◆ **Source material**
- - -
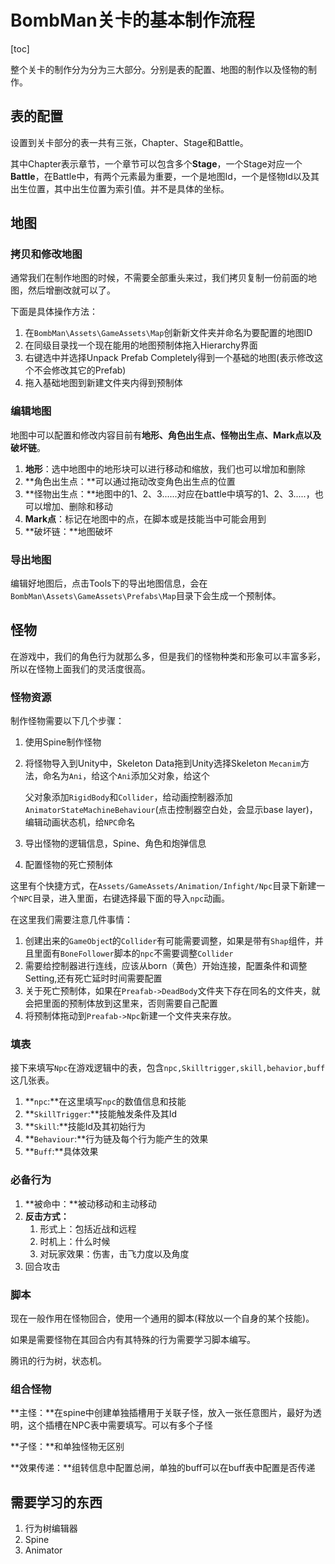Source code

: # BombMan关卡的基本制作流程

[toc]

整个关卡的制作分为分为三大部分。分别是表的配置、地图的制作以及怪物的制作。

## 表的配置

设置到关卡部分的表一共有三张，Chapter、Stage和Battle。

其中Chapter表示章节，一个章节可以包含多个**Stage**，一个Stage对应一个**Battle**，在Battle中，有两个元素最为重要，一个是地图Id，一个是怪物Id以及其出生位置，其中出生位置为索引值。并不是具体的坐标。

## 地图

### 拷贝和修改地图

通常我们在制作地图的时候，不需要全部重头来过，我们拷贝复制一份前面的地图，然后增删改就可以了。

下面是具体操作方法：

1. 在`BombMan\Assets\GameAssets\Map`创新新文件夹并命名为要配置的地图ID
2. 在同级目录找一个现在能用的地图预制体拖入Hierarchy界面
3. 右键选中并选择Unpack Prefab Completely得到一个基础的地图(表示修改这个不会修改其它的Prefab)
4. 拖入基础地图到新建文件夹内得到预制体

### 编辑地图

地图中可以配置和修改内容目前有**地形、角色出生点、怪物出生点、Mark点以及破坏链**。

1. **地形**：选中地图中的地形块可以进行移动和缩放，我们也可以增加和删除
2. **角色出生点：**可以通过拖动改变角色出生点的位置
3. **怪物出生点：**地图中的1、2、3......对应在battle中填写的1、2、3.....，也可以增加、删除和移动
4. **Mark点**：标记在地图中的点，在脚本或是技能当中可能会用到
5. **破坏链：**地图破坏

### 导出地图

编辑好地图后，点击Tools下的导出地图信息，会在`BombMan\Assets\GameAssets\Prefabs\Map`目录下会生成一个预制体。

## 怪物

在游戏中，我们的角色行为就那么多，但是我们的怪物种类和形象可以丰富多彩，所以在怪物上面我们的灵活度很高。

### 怪物资源

制作怪物需要以下几个步骤：

1. 使用Spine制作怪物

2. 将怪物导入到Unity中，Skeleton Data拖到Unity选择Skeleton `Mecanim`方法，命名为`Ani`，给这个`Ani`添加父对象，给这个

   父对象添加`RigidBody`和`Collider`，给动画控制器添加`AnimatorStateMachineBehaviour`(点击控制器空白处，会显示base layer)，编辑动画状态机，给`NPC`命名

3. 导出怪物的逻辑信息，Spine、角色和炮弹信息

4. 配置怪物的死亡预制体

这里有个快捷方式，在`Assets/GameAssets/Animation/Infight/Npc`目录下新建一个`NPC`目录，进入里面，右键选择最下面的导入`npc`动画。

在这里我们需要注意几件事情：

1. 创建出来的`GameObjec`t的`Collider`有可能需要调整，如果是带有`Shap`组件，并且里面有`BoneFollower`脚本的`npc`不需要调整`Collider`
2. 需要给控制器进行连线，应该从born（黄色）开始连接，配置条件和调整Setting,还有死亡延时时间需要配置
3. 关于死亡预制体，如果在`Preafab->DeadBody`文件夹下存在同名的文件夹，就会把里面的预制体放到这里来，否则需要自己配置
4. 将预制体拖动到`Preafab->Npc`新建一个文件夹来存放。

### 填表

接下来填写`Npc`在游戏逻辑中的表，包含`npc,Skilltrigger,skill,behavior,buff`这几张表。

1. **`npc`:**在这里填写`npc`的数值信息和技能
2. **`SkillTrigger`:**技能触发条件及其Id
3. **`Skill`:**技能Id及其初始行为
4. **`Behaviour`:**行为链及每个行为能产生的效果
5. **`Buff`:**具体效果

### 必备行为

1. **被命中：**被动移动和主动移动
2. **反击方式：**
   1. 形式上：包括近战和远程
   2. 时机上：什么时候
   3. 对玩家效果：伤害，击飞力度以及角度
3. 回合攻击

### 脚本

现在一般作用在怪物回合，使用一个通用的脚本(释放以一个自身的某个技能)。

如果是需要怪物在其回合内有其特殊的行为需要学习脚本编写。

腾讯的行为树，状态机。

### 组合怪物

**主怪：**在spine中创建单独插槽用于关联子怪，放入一张任意图片，最好为透明，这个插槽在NPC表中需要填写。可以有多个子怪

**子怪：**和单独怪物无区别

**效果传递：**组转信息中配置总闸，单独的buff可以在buff表中配置是否传递

## 需要学习的东西

1. 行为树编辑器
2. Spine
3. Animator



## 

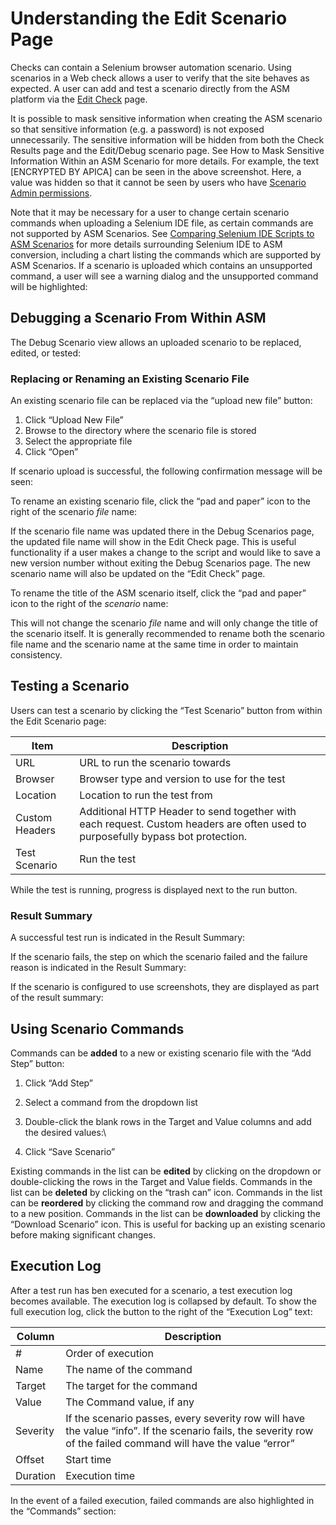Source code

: # Understanding the Edit Scenario Page

Checks can contain a Selenium browser automation scenario. Using scenarios in a Web check allows a user to verify that the site behaves as expected. A user can add and test a scenario directly from the ASM platform via the [Edit Check](https://apica-kb.atlassian.net/wiki/spaces/ASMDOCS/pages/2167570435/Editing+Browser+Checks#Web-Browser) page.



It is possible to mask sensitive information when creating the ASM scenario so that sensitive information (e.g. a password) is not exposed unnecessarily. The sensitive information will be hidden from both the Check Results page and the Edit/Debug scenario page. See How to Mask Sensitive Information Within an ASM Scenario for more details. For example, the text \[ENCRYPTED BY APICA] can be seen in the above screenshot. Here, a value was hidden so that it cannot be seen by users who have [Scenario Admin permissions](https://apica-kb.atlassian.net/wiki/spaces/ASMDOCS/pages/2150498307/Configuring+Users#Understanding-Basic-User-Roles).

Note that it may be necessary for a user to change certain scenario commands when uploading a Selenium IDE file, as certain commands are not supported by ASM Scenarios. See [Comparing Selenium IDE Scripts to ASM Scenarios](broken-reference) for more details surrounding Selenium IDE to ASM conversion, including a chart listing the commands which are supported by ASM Scenarios. If a scenario is uploaded which contains an unsupported command, a user will see a warning dialog and the unsupported command will be highlighted:



## Debugging a Scenario From Within ASM <a href="#understandingtheeditscenariopage-debuggingascenariofromwithinasm" id="understandingtheeditscenariopage-debuggingascenariofromwithinasm"></a>

The Debug Scenario view allows an uploaded scenario to be replaced, edited, or tested:



### Replacing or Renaming an Existing Scenario File <a href="#understandingtheeditscenariopage-replacingorrenaminganexistingscenariofile" id="understandingtheeditscenariopage-replacingorrenaminganexistingscenariofile"></a>

An existing scenario file can be replaced via the “upload new file” button:



1. Click “Upload New File”
2. Browse to the directory where the scenario file is stored
3. Select the appropriate file
4. Click “Open”

If scenario upload is successful, the following confirmation message will be seen:



To rename an existing scenario file, click the “pad and paper” icon to the right of the scenario _file_ name:



If the scenario file name was updated there in the Debug Scenarios page, the updated file name will show in the Edit Check page. This is useful functionality if a user makes a change to the script and would like to save a new version number without exiting the Debug Scenarios page. The new scenario name will also be updated on the “Edit Check” page.



To rename the title of the ASM scenario itself, click the “pad and paper” icon to the right of the _scenario_ name:



This will not change the scenario _file_ name and will only change the title of the scenario itself. It is generally recommended to rename both the scenario file name and the scenario name at the same time in order to maintain consistency.

## Testing a Scenario <a href="#understandingtheeditscenariopage-testingascenario" id="understandingtheeditscenariopage-testingascenario"></a>

Users can test a scenario by clicking the “Test Scenario” button from within the Edit Scenario page:



| **Item**       | **Description**                                                                                                                 |
| -------------- | ------------------------------------------------------------------------------------------------------------------------------- |
| URL            | URL to run the scenario towards                                                                                                 |
| Browser        | Browser type and version to use for the test                                                                                    |
| Location       | Location to run the test from                                                                                                   |
| Custom Headers | Additional HTTP Header to send together with each request. Custom headers are often used to purposefully bypass bot protection. |
| Test Scenario  | Run the test                                                                                                                    |

While the test is running, progress is displayed next to the run button.



### Result Summary <a href="#understandingtheeditscenariopage-resultsummary" id="understandingtheeditscenariopage-resultsummary"></a>

A successful test run is indicated in the Result Summary:



If the scenario fails, the step on which the scenario failed and the failure reason is indicated in the Result Summary:



If the scenario is configured to use screenshots, they are displayed as part of the result summary:



## Using Scenario Commands <a href="#understandingtheeditscenariopage-usingscenariocommands" id="understandingtheeditscenariopage-usingscenariocommands"></a>

Commands can be **added** to a new or existing scenario file with the “Add Step” button:



1.  Click “Add Step”


2.  Select a command from the dropdown list


3.  Double-click the blank rows in the Target and Value columns and add the desired values:\



4. Click “Save Scenario”

Existing commands in the list can be **edited** by clicking on the dropdown or double-clicking the rows in the Target and Value fields. Commands in the list can be **deleted** by clicking on the “trash can” icon. Commands in the list can be **reordered** by clicking the command row and dragging the command to a new position. Commands in the list can be **downloaded** by clicking the “Download Scenario” icon. This is useful for backing up an existing scenario before making significant changes.

## Execution Log <a href="#understandingtheeditscenariopage-executionlog" id="understandingtheeditscenariopage-executionlog"></a>

After a test run has ben executed for a scenario, a test execution log becomes available. The execution log is collapsed by default. To show the full execution log, click the button to the right of the “Execution Log” text:



| Column   | Description                                                                                                                                                      |
| -------- | ---------------------------------------------------------------------------------------------------------------------------------------------------------------- |
| #        | Order of execution                                                                                                                                               |
| Name     | The name of the command                                                                                                                                          |
| Target   | The target for the command                                                                                                                                       |
| Value    | The Command value, if any                                                                                                                                        |
| Severity | If the scenario passes, every severity row will have the value “info”. If the scenario fails, the severity row of the failed command will have the value “error” |
| Offset   | Start time                                                                                                                                                       |
| Duration | Execution time                                                                                                                                                   |

In the event of a failed execution, failed commands are also highlighted in the “Commands” section:

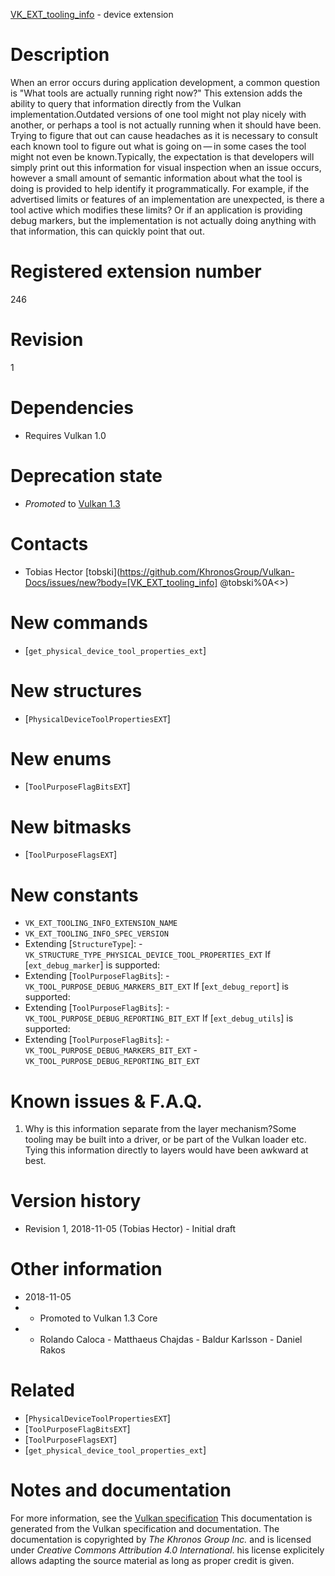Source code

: [VK_EXT_tooling_info](https://www.khronos.org/registry/vulkan/specs/1.3-extensions/man/html/VK_EXT_tooling_info.html) - device extension

# Description
When an error occurs during application development, a common question is
"What tools are actually running right now?" This extension adds the ability
to query that information directly from the Vulkan implementation.Outdated versions of one tool might not play nicely with another, or perhaps
a tool is not actually running when it should have been.
Trying to figure that out can cause headaches as it is necessary to consult
each known tool to figure out what is going on — in some cases the tool
might not even be known.Typically, the expectation is that developers will simply print out this
information for visual inspection when an issue occurs, however a small
amount of semantic information about what the tool is doing is provided to
help identify it programmatically.
For example, if the advertised limits or features of an implementation are
unexpected, is there a tool active which modifies these limits? Or if an
application is providing debug markers, but the implementation is not
actually doing anything with that information, this can quickly point that
out.

# Registered extension number
246

# Revision
1

# Dependencies
- Requires Vulkan 1.0

# Deprecation state
- *Promoted* to [Vulkan 1.3](https://www.khronos.org/registry/vulkan/specs/1.3-extensions/html/vkspec.html#versions-1.3-promotions)

# Contacts
- Tobias Hector [tobski](https://github.com/KhronosGroup/Vulkan-Docs/issues/new?body=[VK_EXT_tooling_info] @tobski%0A<<Here describe the issue or question you have about the VK_EXT_tooling_info extension>>)

# New commands
- [`get_physical_device_tool_properties_ext`]

# New structures
- [`PhysicalDeviceToolPropertiesEXT`]

# New enums
- [`ToolPurposeFlagBitsEXT`]

# New bitmasks
- [`ToolPurposeFlagsEXT`]

# New constants
- `VK_EXT_TOOLING_INFO_EXTENSION_NAME`
- `VK_EXT_TOOLING_INFO_SPEC_VERSION`
- Extending [`StructureType`]:  - `VK_STRUCTURE_TYPE_PHYSICAL_DEVICE_TOOL_PROPERTIES_EXT` 
If [`ext_debug_marker`] is supported:
- Extending [`ToolPurposeFlagBits`]:  - `VK_TOOL_PURPOSE_DEBUG_MARKERS_BIT_EXT` 
If [`ext_debug_report`] is supported:
- Extending [`ToolPurposeFlagBits`]:  - `VK_TOOL_PURPOSE_DEBUG_REPORTING_BIT_EXT` 
If [`ext_debug_utils`] is supported:
- Extending [`ToolPurposeFlagBits`]:  - `VK_TOOL_PURPOSE_DEBUG_MARKERS_BIT_EXT`  - `VK_TOOL_PURPOSE_DEBUG_REPORTING_BIT_EXT`

# Known issues & F.A.Q.
1) Why is this information separate from the layer mechanism?Some tooling may be built into a driver, or be part of the Vulkan loader
etc.
Tying this information directly to layers would have been awkward at best.

# Version history
- Revision 1, 2018-11-05 (Tobias Hector)  - Initial draft

# Other information
* 2018-11-05
*   - Promoted to Vulkan 1.3 Core 
*   - Rolando Caloca  - Matthaeus Chajdas  - Baldur Karlsson  - Daniel Rakos

# Related
- [`PhysicalDeviceToolPropertiesEXT`]
- [`ToolPurposeFlagBitsEXT`]
- [`ToolPurposeFlagsEXT`]
- [`get_physical_device_tool_properties_ext`]

# Notes and documentation
For more information, see the [Vulkan specification](https://www.khronos.org/registry/vulkan/specs/1.3-extensions/html/vkspec.html)
This documentation is generated from the Vulkan specification and documentation.
The documentation is copyrighted by *The Khronos Group Inc.* and is licensed under *Creative Commons Attribution 4.0 International*.
his license explicitely allows adapting the source material as long as proper credit is given.
        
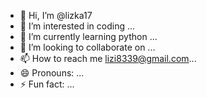 - 👋 Hi, I’m @lizka17
- 👀 I’m interested in  coding ...
- 🌱 I’m currently learning python ...
- 💞️ I’m looking to collaborate on ...
- 📫 How to reach me lizi8339@gmail.com...
- 😄 Pronouns: ...
- ⚡ Fun fact: ...

<!---
lizka17/lizka17 is a ✨ special ✨ repository because its `README.md` (this file) appears on your GitHub profile.
You can click the Preview link to take a look at your changes.

# candies_list = []
# child_counter = 1

# # Prompt the user to enter the number of candies for each child
# while True:
#     child_candies = int(input(f'Enter the number of candies for child {child_counter}: '))
#     if child_candies == -1:
#         break
#     candies_list.append(child_candies)
#     child_counter += 1

# def distribute_candies(candies):
#     # Calculate the total number of candies
#     total_candies = sum(candies)
#     # Find the maximum number of candies among the children
#     max_candies = max(candies)
#     # Calculate the number of additional candies needed for each child
#     additional_candies = max_candies * len(candies) - total_candies
#     return additional_candies

# additional_candies_needed = distribute_candies(candies_list)
# print(f'Number of additional candies needed: {additional_candies_needed}')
- - -
◆ **About this task**
Could you set down verbatim the lines from the beginning of the entries above through the line containing "在这里我们需要注意几件事情：", both included, leaving out the pictures?

◆ **Answer for this exercise**
Source code

: # BombMan关卡的基本制作流程

[toc]

整个关卡的制作分为分为三大部分。分别是表的配置、地图的制作以及怪物的制作。

## 表的配置

设置到关卡部分的表一共有三张，Chapter、Stage和Battle。

其中Chapter表示章节，一个章节可以包含多个**Stage**，一个Stage对应一个**Battle**，在Battle中，有两个元素最为重要，一个是地图Id，一个是怪物Id以及其出生位置，其中出生位置为索引值。并不是具体的坐标。

## 地图

### 拷贝和修改地图

通常我们在制作地图的时候，不需要全部重头来过，我们拷贝复制一份前面的地图，然后增删改就可以了。

下面是具体操作方法：

1. 在`BombMan\Assets\GameAssets\Map`创新新文件夹并命名为要配置的地图ID
2. 在同级目录找一个现在能用的地图预制体拖入Hierarchy界面
3. 右键选中并选择Unpack Prefab Completely得到一个基础的地图(表示修改这个不会修改其它的Prefab)
4. 拖入基础地图到新建文件夹内得到预制体

### 编辑地图

地图中可以配置和修改内容目前有**地形、角色出生点、怪物出生点、Mark点以及破坏链**。

1. **地形**：选中地图中的地形块可以进行移动和缩放，我们也可以增加和删除
2. **角色出生点：**可以通过拖动改变角色出生点的位置
3. **怪物出生点：**地图中的1、2、3......对应在battle中填写的1、2、3.....，也可以增加、删除和移动
4. **Mark点**：标记在地图中的点，在脚本或是技能当中可能会用到
5. **破坏链：**地图破坏

### 导出地图

编辑好地图后，点击Tools下的导出地图信息，会在`BombMan\Assets\GameAssets\Prefabs\Map`目录下会生成一个预制体。

## 怪物

在游戏中，我们的角色行为就那么多，但是我们的怪物种类和形象可以丰富多彩，所以在怪物上面我们的灵活度很高。

### 怪物资源

制作怪物需要以下几个步骤：

1. 使用Spine制作怪物

2. 将怪物导入到Unity中，Skeleton Data拖到Unity选择Skeleton `Mecanim`方法，命名为`Ani`，给这个`Ani`添加父对象，给这个

   父对象添加`RigidBody`和`Collider`，给动画控制器添加`AnimatorStateMachineBehaviour`(点击控制器空白处，会显示base layer)，编辑动画状态机，给`NPC`命名

3. 导出怪物的逻辑信息，Spine、角色和炮弹信息

4. 配置怪物的死亡预制体

这里有个快捷方式，在`Assets/GameAssets/Animation/Infight/Npc`目录下新建一个`NPC`目录，进入里面，右键选择最下面的导入`npc`动画。

在这里我们需要注意几件事情：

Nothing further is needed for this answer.